Taiwan plans to develop Kinmen County into a “model” area for peaceful exchanges between the two sides of Taiwan Strait, the head of the Taipei-based Straits Exchange Foundation (SEF) said on Wednesday.
Although Beijing has suspended talks with Taipei, foundation chairman Tien Hung-mao (田弘茂) said during a visit to Kinmen that cross-strait exchanges and interactions via the “three small links” between Kinmen and China’s Fujian Province are operating normally.
He told local officials that the government would make efforts to develop the county into a “middle point” and “window” for cross-strait contact.
The Mainland Affairs Council and the Straits Exchange Foundation, a Taipei-based institution that handles cross-strait affairs in the absence of formal ties with China, are planning to make Kinmen “a model area for peaceful cross-strait exchanges,” Tien said.
Cross-strait dialogue was stopped by Beijing after President Tsai Ing-wen (蔡英文) took office on May 20.
Unlike former president Ma Ying-jeou (馬英九), Tsai has refused to endorse the so-called “1992 consensus,” which China regards as the political foundation for exchanges between the two sides of the Strait.
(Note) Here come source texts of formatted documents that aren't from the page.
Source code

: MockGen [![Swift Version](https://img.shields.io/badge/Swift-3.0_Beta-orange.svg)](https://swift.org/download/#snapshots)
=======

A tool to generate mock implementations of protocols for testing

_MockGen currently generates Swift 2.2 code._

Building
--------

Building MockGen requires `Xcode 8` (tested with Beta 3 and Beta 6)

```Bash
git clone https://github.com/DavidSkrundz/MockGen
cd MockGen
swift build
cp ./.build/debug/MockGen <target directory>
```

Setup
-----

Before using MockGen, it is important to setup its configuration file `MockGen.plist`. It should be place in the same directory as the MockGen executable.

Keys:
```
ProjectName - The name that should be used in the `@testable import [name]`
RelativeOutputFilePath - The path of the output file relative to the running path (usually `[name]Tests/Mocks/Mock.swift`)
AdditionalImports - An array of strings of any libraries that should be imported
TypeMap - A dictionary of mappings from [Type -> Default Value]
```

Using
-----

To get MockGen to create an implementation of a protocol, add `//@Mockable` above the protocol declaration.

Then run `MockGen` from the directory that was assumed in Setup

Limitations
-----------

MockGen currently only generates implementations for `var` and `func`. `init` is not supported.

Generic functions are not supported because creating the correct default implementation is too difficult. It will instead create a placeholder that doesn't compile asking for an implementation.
Tsai’s administration has faced a series of punitive measures from Beijing, such as a limit on the number of Chinese tourists to Taiwan and the suspension of official cross-strait communication mechanisms.
The “1992 consensus” refers to a tacit understanding between the Chinese Nationalist Party (KMT) and Beijing that both sides of the Taiwan Strait acknowledge there is “one China,” with each side having its own interpretation of what “China” means.
Former former Mainland Affairs Council chairman Su Chi (蘇起) said in 2006 that he had made up the term in 2000.